The 2008 financial crisis drastically tarnished the reputation of hedge funds and, as a result, the entire investment climate changed. The investment in securities has become more accessible for the average investor due to greater competition from alternatives and the traditional asset management organizations, increase in liquid alternative funds, implementation of the JOBS Act, and a wider knowledge about investment in general. All these combine to ensure that the hedge funds face higher scrutiny and more opportunities.
Since the 2008 crisis, a large quantity of net asset flows from hedge funds have gone to a small proportion of hedge funds with the strongest brands. A brand is defined as the investors respective perception of the general quality of a particular hedge fund and its market position. Hedge funds typically require an easily comprehensible brand name that is not only attractive, but also appeals to the investors (existing and potential) and possible clients. Getting a high quality brand usually takes a long time but, once achieved, it can substantially increase the firms ability to generate capital and maintain assets during a performance drawdown.
Branding can be a tricky issue for hedge funds due to the stiff competition, what with an active number of 10,000 hedge funds globally. Hedge fund investors face a barrage of requests, phone calls and emails from various investment managers. To narrow down the information overload, the investors rely on the brand when selecting which funds to meet and eventually invest in. In order to create a brand name, hedge funds need to first identify the brands position in the marketplace and then employing an integrated communications strategy that is coupled with a traditional marketing plan, which includes things like media interviews,) and some aspects of new-age marketing, such as content creation.
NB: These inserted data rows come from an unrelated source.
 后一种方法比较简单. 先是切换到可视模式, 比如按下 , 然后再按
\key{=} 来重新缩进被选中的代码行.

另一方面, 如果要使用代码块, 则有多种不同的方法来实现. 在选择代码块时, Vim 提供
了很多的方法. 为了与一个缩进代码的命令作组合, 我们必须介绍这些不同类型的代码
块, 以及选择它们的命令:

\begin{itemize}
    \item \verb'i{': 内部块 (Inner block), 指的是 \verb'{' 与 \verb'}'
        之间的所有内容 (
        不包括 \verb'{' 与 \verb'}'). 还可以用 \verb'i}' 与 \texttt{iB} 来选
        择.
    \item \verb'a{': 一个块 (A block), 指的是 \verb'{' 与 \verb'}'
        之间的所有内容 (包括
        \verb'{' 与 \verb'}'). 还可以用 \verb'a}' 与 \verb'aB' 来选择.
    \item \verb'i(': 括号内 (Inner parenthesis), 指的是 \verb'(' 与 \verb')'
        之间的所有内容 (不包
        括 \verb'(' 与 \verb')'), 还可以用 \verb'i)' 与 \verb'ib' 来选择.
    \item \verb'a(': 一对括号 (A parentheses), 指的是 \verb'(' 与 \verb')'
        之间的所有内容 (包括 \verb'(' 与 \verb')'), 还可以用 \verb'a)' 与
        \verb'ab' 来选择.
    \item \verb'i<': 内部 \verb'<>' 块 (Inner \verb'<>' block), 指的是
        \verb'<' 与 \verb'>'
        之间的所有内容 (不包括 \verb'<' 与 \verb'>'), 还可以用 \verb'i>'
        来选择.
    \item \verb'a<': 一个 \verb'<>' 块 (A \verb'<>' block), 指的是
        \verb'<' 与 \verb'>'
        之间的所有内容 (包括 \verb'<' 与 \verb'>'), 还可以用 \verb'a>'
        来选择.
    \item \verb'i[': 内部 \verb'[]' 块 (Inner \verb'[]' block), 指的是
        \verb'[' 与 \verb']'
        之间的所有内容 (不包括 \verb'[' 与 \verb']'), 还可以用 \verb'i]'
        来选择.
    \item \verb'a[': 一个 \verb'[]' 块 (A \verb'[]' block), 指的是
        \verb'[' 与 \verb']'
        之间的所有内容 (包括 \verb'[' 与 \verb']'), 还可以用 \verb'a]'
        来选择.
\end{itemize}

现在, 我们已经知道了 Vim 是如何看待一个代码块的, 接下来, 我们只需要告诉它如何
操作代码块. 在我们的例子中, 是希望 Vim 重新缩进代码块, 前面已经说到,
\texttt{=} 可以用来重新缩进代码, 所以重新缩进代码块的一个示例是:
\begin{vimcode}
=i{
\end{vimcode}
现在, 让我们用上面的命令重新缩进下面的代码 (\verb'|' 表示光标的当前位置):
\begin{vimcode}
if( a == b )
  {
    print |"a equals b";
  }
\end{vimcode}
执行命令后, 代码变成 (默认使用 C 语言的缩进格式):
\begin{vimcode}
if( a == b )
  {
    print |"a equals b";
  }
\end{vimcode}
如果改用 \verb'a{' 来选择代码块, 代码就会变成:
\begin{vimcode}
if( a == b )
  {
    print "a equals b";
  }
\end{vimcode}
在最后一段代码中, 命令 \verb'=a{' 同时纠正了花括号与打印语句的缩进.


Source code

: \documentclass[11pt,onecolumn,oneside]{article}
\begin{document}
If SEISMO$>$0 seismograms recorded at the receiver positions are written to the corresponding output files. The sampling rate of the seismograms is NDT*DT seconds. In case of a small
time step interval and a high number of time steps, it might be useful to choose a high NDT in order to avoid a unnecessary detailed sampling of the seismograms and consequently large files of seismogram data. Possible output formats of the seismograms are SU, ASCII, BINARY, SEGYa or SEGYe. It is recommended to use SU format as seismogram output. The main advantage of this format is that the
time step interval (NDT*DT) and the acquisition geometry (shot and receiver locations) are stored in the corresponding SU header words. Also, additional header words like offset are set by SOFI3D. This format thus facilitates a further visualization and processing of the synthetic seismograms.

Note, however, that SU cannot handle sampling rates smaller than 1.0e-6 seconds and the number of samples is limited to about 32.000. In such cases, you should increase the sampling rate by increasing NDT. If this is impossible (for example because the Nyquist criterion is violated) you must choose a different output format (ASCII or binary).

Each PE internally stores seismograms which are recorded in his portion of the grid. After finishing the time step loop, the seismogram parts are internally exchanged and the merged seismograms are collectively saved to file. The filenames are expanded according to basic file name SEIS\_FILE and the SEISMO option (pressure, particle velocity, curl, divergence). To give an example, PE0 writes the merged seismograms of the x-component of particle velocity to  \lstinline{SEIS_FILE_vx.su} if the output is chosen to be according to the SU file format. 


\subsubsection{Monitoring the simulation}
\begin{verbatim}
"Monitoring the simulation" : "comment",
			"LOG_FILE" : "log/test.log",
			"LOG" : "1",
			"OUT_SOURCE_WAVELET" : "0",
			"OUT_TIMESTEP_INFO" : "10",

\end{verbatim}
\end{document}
Nowadays, sophisticated investors do not deem the performance of fund managers as the instrumental factor in selecting them. The fund managers need not only have a great performance record but also be able to market themselves in a way that gains investor trust. No longer do investors just go to large hedge fund managers, as they perceive them to have diluted their alpha over the span of a large asset base and have accumulated a vast number of assets. Small and mid-sized managers represent a greater proportion of the hedge fund industry now.
The three integral steps to creating a strong brand are:
- High quality product offered: According to research conducted of scores of hedge funds by Agecroft Partners, most of the hedge funds are not that good as per multiple evaluation factors. Low-quality hedge funds are unclear about the evaluation factors that investors utilize to choose hedge funds; thus, they are not able to offer a superior quality offering. These factors include evaluation of a companys operational infrastructure, investment group/team, risk controls, investment process centered on their differential advantages and performance. A shortcoming in any of these can lead to a firm losing out with potential investors.
- Markets perception of the firm is true: This means that the investors should perceive the firms products to be of superior quality, implying that the product is consistently delivered, precise, and comprises a linear marketing message that examines the differential benefits across all of the various evaluation factors that investors normally use to select the best hedge fund. This is one reason why many high-quality hedge funds do not generate more investors: their message is not sufficiently articulate for the marketplace.
- High focused marketing and sales strategy: A strategy that widely penetrates the marketplace whilst being compliant with the regulatory guidelines is the last step to building an influential and strong brand. The hedge fund marketplace is extremely interconnected as investors exchange ideas pertaining to managers freely. Hence, the deeper the fund manager penetrates the marketplace, the stronger the brand would be.
Creating a strong brand is a slow process and cannot be rushed, as it entails raising assets. The industry is not transaction-oriented. In some cases, being aggressive can lead to the firm being excluded from the investor selection process.